Since you`ve been covering this not a year has gone by where someone hasn`t died of hazing?

HANK NUWER: Since I`ve started covering it in `75, yes, there`s been a death every particular year. Would I be very surprised if 2012 goes by without a death? Yes.

TRACY SMITH: Hank Nuwer is a professor at Franklin College in Indiana, who`s spent the past forty years documenting every hazing death in the United States.

What is hazing?

HANK NUWER: Well, hazing is anything that is required of a newcomer by veterans in a group that you have to go through that may be silly, demeaning, or dangerous.

TRACY SMITH: And the record of dangerous even deadly hazing stretches back more than a century.

HANK NUWER: The first verifiable incident clearly is 1873 at Cornell University.

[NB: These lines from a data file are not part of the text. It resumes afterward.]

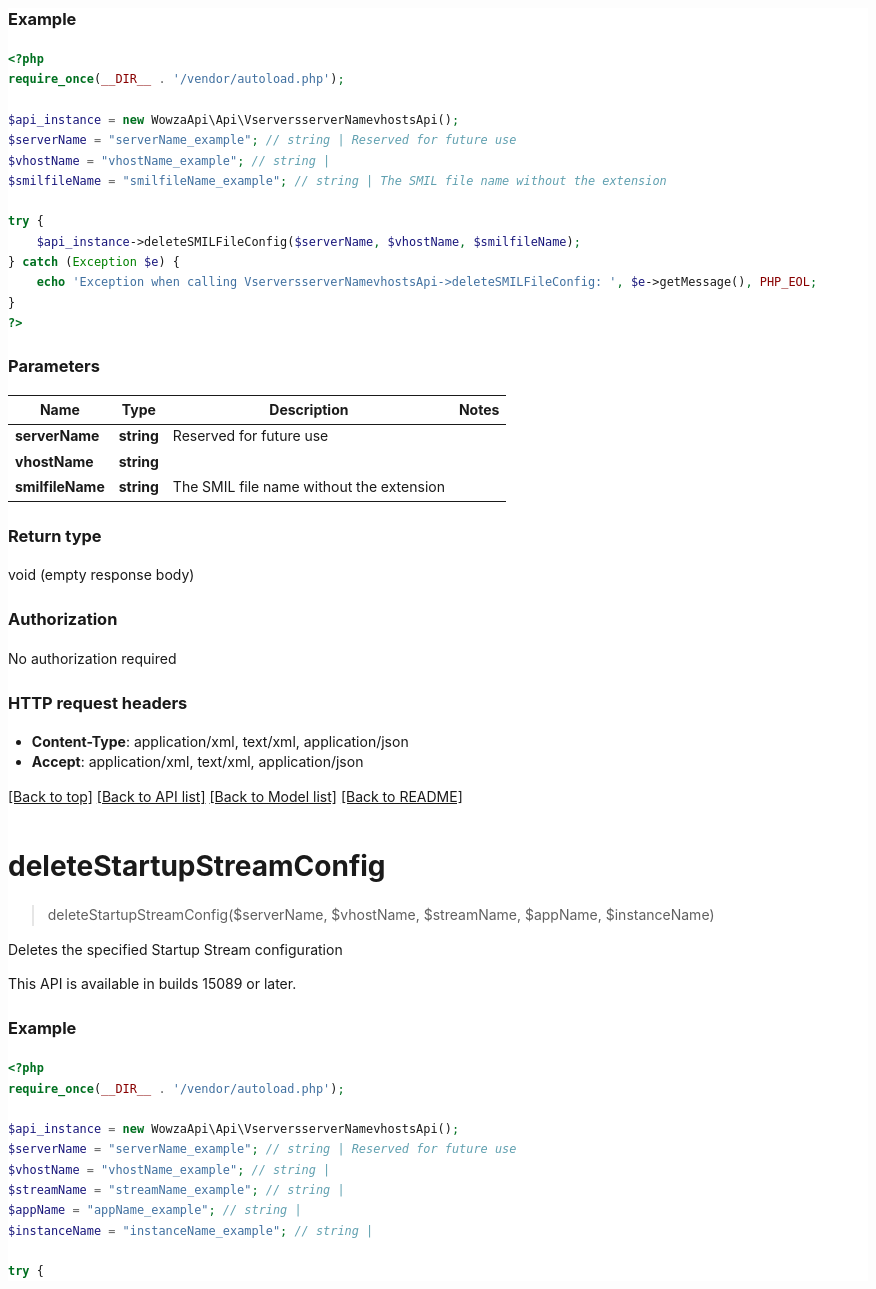 ### Example
```php
<?php
require_once(__DIR__ . '/vendor/autoload.php');

$api_instance = new WowzaApi\Api\VserversserverNamevhostsApi();
$serverName = "serverName_example"; // string | Reserved for future use
$vhostName = "vhostName_example"; // string | 
$smilfileName = "smilfileName_example"; // string | The SMIL file name without the extension

try {
    $api_instance->deleteSMILFileConfig($serverName, $vhostName, $smilfileName);
} catch (Exception $e) {
    echo 'Exception when calling VserversserverNamevhostsApi->deleteSMILFileConfig: ', $e->getMessage(), PHP_EOL;
}
?>
```

### Parameters

Name | Type | Description  | Notes
------------- | ------------- | ------------- | -------------
 **serverName** | **string**| Reserved for future use |
 **vhostName** | **string**|  |
 **smilfileName** | **string**| The SMIL file name without the extension |

### Return type

void (empty response body)

### Authorization

No authorization required

### HTTP request headers

 - **Content-Type**: application/xml, text/xml, application/json
 - **Accept**: application/xml, text/xml, application/json

[[Back to top]](#) [[Back to API list]](../../README.md#documentation-for-api-endpoints) [[Back to Model list]](../../README.md#documentation-for-models) [[Back to README]](../../README.md)

# **deleteStartupStreamConfig**
> deleteStartupStreamConfig($serverName, $vhostName, $streamName, $appName, $instanceName)

Deletes the specified Startup Stream configuration

This API is available in builds 15089 or later.

### Example
```php
<?php
require_once(__DIR__ . '/vendor/autoload.php');

$api_instance = new WowzaApi\Api\VserversserverNamevhostsApi();
$serverName = "serverName_example"; // string | Reserved for future use
$vhostName = "vhostName_example"; // string | 
$streamName = "streamName_example"; // string | 
$appName = "appName_example"; // string | 
$instanceName = "instanceName_example"; // string | 

try {
```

It`s the death of Mortimer Leggett, who was the son of a civil war general and hero.

TRACY SMITH: For the next hundred years more deaths followed sporadically. But about thirty years ago, Nuwer noticed a disturbing trend.

HANK NUWER: Alcohol is the big discussion group–

TRACY SMITH: The one constant in eighty-two percent of hazing deaths, Nuwer found, was massive quantities of alcohol–part of a growing culture of binge drinking at colleges across America.

HANK NUWER: We`re talking levels which would be approaching basically half of– of your blood system being filled with liquor. In the death of Chuck Stenzel, when I interviewed the pathologist and went to the room where he did his autopsy, he basically said his brain was swimming in alcohol.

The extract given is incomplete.